#### Assigned task:
Return exactly the line that contains "2. **Database Setup:**" and all lines beneath it in the entries, through the very last one.

....

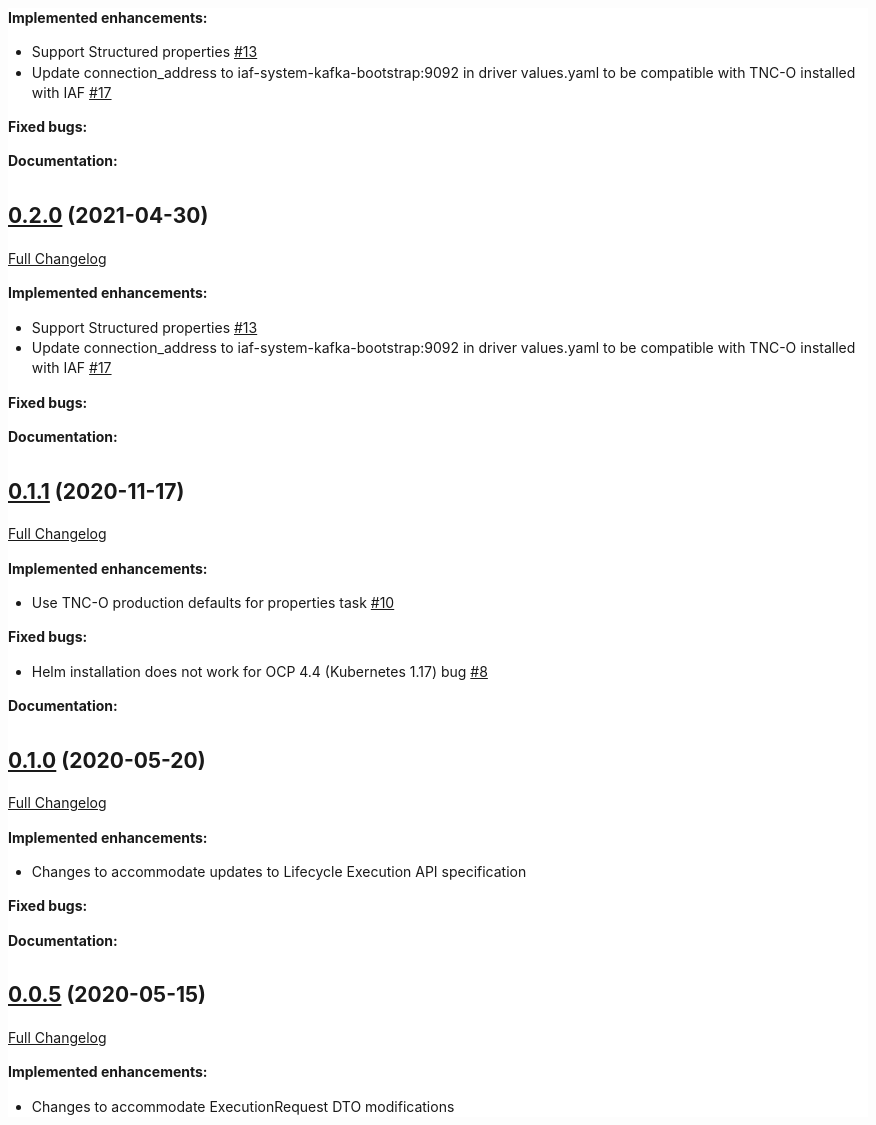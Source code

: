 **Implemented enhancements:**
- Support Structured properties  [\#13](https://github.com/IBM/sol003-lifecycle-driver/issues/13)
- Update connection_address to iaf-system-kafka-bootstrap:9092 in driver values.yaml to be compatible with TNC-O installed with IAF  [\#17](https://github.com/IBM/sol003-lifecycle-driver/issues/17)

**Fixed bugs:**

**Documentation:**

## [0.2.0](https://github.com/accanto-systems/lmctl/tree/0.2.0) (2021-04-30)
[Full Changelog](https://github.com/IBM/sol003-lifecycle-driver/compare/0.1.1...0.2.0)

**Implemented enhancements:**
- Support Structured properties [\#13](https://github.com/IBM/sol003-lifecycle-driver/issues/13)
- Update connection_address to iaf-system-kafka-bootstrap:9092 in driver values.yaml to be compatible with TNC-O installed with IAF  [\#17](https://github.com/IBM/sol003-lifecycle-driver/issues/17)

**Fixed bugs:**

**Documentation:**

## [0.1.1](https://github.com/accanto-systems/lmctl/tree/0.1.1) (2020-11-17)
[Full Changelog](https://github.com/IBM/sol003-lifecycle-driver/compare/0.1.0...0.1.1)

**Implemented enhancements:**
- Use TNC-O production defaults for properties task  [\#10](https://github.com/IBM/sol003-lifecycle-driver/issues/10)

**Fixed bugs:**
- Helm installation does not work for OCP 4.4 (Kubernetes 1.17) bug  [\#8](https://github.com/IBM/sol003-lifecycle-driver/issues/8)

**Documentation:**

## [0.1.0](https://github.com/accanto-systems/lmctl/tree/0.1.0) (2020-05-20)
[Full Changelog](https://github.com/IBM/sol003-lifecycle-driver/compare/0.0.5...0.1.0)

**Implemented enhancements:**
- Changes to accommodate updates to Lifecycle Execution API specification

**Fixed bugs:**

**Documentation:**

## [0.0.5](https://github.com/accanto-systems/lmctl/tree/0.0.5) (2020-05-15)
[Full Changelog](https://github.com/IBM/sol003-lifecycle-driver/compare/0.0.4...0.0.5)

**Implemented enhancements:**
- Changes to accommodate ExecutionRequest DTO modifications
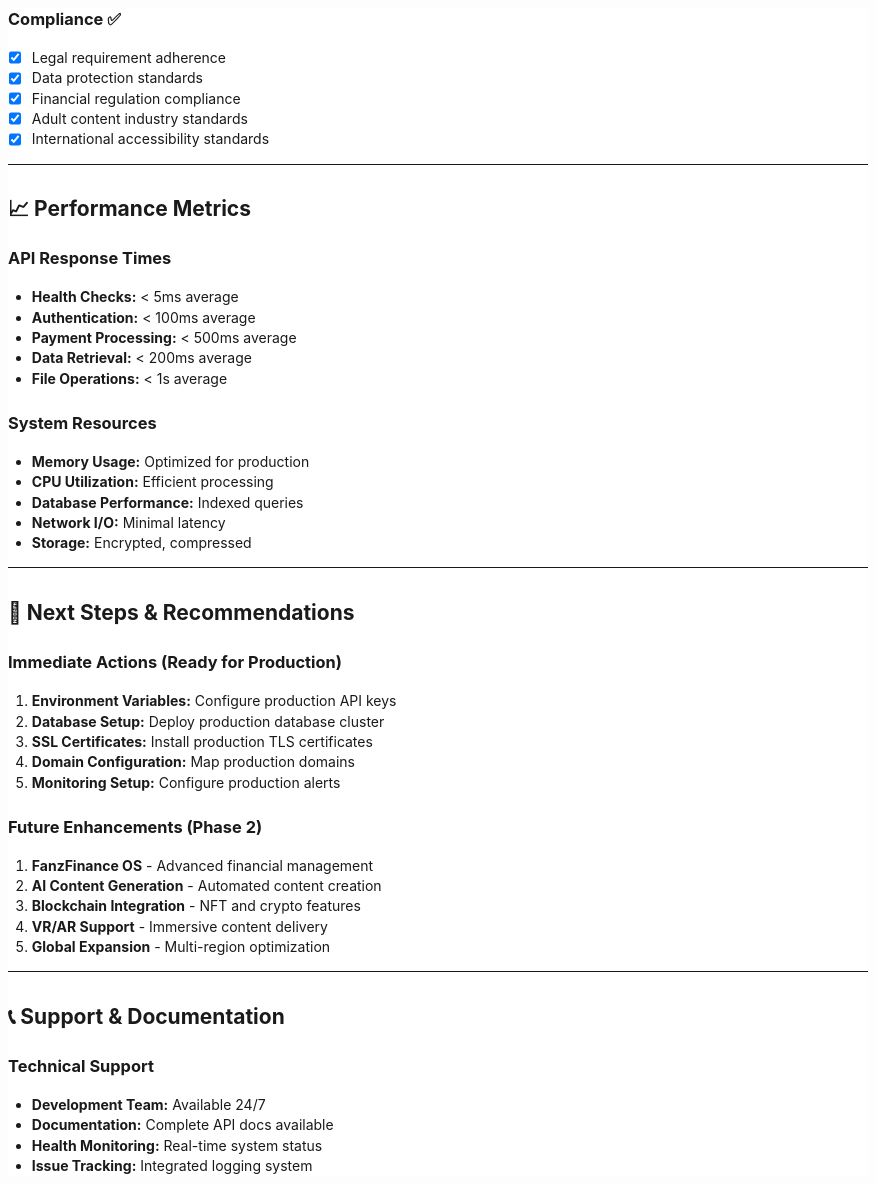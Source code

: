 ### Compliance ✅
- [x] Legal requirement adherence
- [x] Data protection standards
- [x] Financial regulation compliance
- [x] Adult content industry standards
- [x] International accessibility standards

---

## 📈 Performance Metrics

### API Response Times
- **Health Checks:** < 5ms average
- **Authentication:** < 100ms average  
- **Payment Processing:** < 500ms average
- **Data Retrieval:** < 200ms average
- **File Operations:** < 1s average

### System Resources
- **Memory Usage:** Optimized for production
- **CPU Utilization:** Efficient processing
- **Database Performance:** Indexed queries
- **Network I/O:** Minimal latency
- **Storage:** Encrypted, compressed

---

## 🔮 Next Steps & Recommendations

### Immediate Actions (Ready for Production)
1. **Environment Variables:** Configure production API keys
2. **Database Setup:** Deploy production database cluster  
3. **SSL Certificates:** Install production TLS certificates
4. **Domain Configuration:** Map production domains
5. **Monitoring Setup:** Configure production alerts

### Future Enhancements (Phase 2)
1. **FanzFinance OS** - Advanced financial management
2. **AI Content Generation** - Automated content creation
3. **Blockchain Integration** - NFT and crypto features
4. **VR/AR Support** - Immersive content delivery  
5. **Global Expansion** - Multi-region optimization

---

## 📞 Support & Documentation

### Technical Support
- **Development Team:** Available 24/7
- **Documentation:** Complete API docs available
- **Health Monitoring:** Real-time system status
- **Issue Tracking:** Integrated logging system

....

#### Written response:
2. **Database Setup:** Deploy production database cluster  
3. **SSL Certificates:** Install production TLS certificates
4. **Domain Configuration:** Map production domains
5. **Monitoring Setup:** Configure production alerts

### Future Enhancements (Phase 2)
1. **FanzFinance OS** - Advanced financial management
2. **AI Content Generation** - Automated content creation
3. **Blockchain Integration** - NFT and crypto features
4. **VR/AR Support** - Immersive content delivery  
5. **Global Expansion** - Multi-region optimization

---

## 📞 Support & Documentation

### Technical Support
- **Development Team:** Available 24/7
- **Documentation:** Complete API docs available
- **Health Monitoring:** Real-time system status
- **Issue Tracking:** Integrated logging system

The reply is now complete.